Bennett Paster is a keyboardist, producer and composer-arranger. His latest album, “Indivisible” was released May 3, 2019. On it, Paster brings together a variety of styles from 5/4 time signatures, to New Orleans jazz, Nordic Open 8th and a few styles in between.
The 10 songs on “Indivisible” are all original, but often listeners can easily hear the styles that have gone into the creation of them. Mostly, there is a swinging energy that keeps people listening. To put it another way, Paster’s playing sounds inspired.
Paster is joined on the album by Jeff Hanley on bass, Tony Mason on drums, Al Street on guitar, Kenny Brooks on tenor sax, Samuel Torres on congas and percussion and Todd Isler also on percussion.
Some of the highlights on the album are “Blues For Youse” and “(Givin’ the People) What We Want.”
About Bennett Paster
Paster’s career as a professional musician began when he was 14. A native of Albuquerque, New Mexico, Paster studied at the New England Conservatory of Music, and by the mid-1990s, he was working with notables in jazz doing studio work and making a name for himself.
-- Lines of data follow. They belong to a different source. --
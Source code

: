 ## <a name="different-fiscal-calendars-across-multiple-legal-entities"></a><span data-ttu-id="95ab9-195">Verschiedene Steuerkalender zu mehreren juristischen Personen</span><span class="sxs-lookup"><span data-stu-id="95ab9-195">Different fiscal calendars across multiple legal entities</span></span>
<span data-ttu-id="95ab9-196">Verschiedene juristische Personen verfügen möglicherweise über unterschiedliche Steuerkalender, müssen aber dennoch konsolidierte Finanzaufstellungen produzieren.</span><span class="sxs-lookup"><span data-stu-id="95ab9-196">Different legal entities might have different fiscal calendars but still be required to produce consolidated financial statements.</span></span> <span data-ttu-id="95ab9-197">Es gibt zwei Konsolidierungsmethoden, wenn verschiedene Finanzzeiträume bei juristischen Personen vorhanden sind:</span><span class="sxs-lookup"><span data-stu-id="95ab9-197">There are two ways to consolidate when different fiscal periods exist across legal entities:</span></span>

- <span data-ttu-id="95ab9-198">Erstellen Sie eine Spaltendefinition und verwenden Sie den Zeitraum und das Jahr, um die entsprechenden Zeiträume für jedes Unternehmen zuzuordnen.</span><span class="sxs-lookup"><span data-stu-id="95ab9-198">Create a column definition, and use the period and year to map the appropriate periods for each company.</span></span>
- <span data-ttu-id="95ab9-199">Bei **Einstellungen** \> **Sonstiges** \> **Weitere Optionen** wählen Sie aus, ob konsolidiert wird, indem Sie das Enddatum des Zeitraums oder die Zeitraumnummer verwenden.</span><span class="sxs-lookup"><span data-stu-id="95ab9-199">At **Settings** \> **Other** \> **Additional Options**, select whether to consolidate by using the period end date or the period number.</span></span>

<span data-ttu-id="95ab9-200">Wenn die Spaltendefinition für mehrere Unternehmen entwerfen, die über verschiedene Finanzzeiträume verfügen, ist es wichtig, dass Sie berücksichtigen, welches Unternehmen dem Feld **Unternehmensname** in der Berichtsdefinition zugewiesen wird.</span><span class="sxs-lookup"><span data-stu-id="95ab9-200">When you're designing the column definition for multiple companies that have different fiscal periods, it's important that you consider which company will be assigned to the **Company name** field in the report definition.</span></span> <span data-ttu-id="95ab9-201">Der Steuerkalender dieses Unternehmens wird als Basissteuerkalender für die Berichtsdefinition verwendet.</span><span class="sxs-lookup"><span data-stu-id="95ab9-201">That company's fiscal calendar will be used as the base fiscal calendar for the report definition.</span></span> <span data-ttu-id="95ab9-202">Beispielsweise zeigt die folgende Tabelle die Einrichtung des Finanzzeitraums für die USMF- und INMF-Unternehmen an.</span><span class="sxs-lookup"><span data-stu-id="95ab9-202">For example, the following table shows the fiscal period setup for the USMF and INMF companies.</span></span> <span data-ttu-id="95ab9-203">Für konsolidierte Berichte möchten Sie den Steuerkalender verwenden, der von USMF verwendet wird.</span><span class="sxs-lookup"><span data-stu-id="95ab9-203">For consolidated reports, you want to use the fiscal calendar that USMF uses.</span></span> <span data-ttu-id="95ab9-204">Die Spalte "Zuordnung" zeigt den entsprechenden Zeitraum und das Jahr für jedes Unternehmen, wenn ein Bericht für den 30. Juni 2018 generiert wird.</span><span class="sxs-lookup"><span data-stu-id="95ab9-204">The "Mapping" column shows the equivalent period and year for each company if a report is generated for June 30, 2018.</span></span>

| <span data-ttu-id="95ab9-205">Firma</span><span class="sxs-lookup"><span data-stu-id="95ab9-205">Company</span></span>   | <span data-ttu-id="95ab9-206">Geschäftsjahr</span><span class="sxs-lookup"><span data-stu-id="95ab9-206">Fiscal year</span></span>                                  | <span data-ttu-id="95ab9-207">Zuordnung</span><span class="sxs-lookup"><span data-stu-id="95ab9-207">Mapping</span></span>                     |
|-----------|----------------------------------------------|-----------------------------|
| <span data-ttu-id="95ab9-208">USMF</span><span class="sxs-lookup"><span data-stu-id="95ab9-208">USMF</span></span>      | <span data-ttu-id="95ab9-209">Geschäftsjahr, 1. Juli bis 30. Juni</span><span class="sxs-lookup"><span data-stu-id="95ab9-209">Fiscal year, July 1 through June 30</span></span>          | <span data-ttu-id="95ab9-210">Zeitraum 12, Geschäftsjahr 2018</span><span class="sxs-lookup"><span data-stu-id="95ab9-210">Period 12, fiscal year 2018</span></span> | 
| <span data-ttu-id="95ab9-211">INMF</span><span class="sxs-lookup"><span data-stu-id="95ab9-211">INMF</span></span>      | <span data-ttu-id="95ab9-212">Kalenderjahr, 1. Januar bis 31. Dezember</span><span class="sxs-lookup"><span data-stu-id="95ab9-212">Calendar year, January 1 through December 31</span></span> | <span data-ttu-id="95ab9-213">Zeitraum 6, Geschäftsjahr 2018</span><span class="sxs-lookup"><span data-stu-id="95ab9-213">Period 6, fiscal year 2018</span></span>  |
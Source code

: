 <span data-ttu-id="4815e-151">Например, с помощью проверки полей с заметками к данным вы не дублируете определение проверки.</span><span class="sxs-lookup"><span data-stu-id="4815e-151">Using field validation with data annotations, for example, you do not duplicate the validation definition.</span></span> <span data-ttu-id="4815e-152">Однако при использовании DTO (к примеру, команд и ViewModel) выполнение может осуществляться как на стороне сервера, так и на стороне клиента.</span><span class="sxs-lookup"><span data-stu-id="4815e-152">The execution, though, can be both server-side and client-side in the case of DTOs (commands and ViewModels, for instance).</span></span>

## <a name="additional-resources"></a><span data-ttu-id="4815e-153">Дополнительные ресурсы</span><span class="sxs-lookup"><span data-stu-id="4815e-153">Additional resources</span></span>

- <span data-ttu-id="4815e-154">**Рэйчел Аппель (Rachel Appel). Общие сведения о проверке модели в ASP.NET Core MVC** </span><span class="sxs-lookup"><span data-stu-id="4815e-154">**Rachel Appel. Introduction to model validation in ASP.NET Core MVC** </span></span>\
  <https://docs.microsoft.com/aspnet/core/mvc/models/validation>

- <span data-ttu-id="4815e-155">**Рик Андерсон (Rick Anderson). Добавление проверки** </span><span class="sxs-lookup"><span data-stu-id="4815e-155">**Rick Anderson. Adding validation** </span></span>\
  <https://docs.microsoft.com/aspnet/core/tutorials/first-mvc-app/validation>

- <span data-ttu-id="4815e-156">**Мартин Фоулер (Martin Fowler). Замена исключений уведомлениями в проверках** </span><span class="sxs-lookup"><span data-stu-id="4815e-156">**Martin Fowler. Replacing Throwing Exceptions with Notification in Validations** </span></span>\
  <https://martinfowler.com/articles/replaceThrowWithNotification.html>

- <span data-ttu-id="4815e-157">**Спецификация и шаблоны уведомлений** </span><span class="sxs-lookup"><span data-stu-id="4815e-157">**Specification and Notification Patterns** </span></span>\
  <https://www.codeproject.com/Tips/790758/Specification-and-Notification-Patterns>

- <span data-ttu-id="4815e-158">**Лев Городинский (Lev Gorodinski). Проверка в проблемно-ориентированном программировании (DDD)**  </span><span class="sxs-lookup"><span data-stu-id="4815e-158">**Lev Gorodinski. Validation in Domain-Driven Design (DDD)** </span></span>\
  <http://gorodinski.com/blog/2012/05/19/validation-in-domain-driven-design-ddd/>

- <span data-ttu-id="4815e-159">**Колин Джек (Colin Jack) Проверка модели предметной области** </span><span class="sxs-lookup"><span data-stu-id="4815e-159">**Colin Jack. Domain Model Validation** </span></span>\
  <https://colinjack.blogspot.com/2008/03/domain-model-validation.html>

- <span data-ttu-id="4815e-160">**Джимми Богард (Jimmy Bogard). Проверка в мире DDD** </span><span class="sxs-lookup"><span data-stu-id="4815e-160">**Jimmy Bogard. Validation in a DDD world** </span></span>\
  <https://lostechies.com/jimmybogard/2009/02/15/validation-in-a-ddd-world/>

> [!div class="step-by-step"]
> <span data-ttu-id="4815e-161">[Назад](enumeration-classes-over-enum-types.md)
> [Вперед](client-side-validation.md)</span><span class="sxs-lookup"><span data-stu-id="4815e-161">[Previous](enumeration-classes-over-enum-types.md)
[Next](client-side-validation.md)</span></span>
Throughout the early years of the 21st century, Paster worked as a session musician for numerous performers and with a trio that he led in the completion of several albums.
“Indivisible” by Bennett Paster
The performer sums up the sound and effect of the album this way: “Music moves us all, from finger-snapping to full-on dancing. The power of groove to unite and bring joy is undeniable. It transcends cultures, nations, races and religion. This gravity is the force I’m tapping into on the collection of songs that form ‘Indivisible’.”
The album begins with “Blues For Youse.” The keyboard work is spry and engaging. The “blues” here are kinetic and danceable. The humor implied in the title seems to come through in the playful way the instruments in the soundscape complement each other. Though the rest of album varies in style, the song is a good introduction to Paster’s approach.
“Givin’ the People) What We Want” has a 1970s vibe that can be found in Paster’s work. The song begins with a funk-oriented keyboard riff that is complemented well by a saxophone motif that gives up a mix of soul and blues throughout most of the song. The saxophone showcase is characterized by a faster rhythm, and accents from a bright-sounding guitar. Toward the end of the song, the softer percussion come to the forefront of the soundscape a little. The basic 1970s funk feel is never completely gone from the track. Despite divergent motifs, the song comes back to what made listeners pay attention at the very beginning.
“Indivisible” is an interesting album that shows Paster’s ingenuity in terms of keyboard work and arranging. The music harkens to other times and genres, but ultimately the songs on “Indivisible” are unique and make for interesting listening.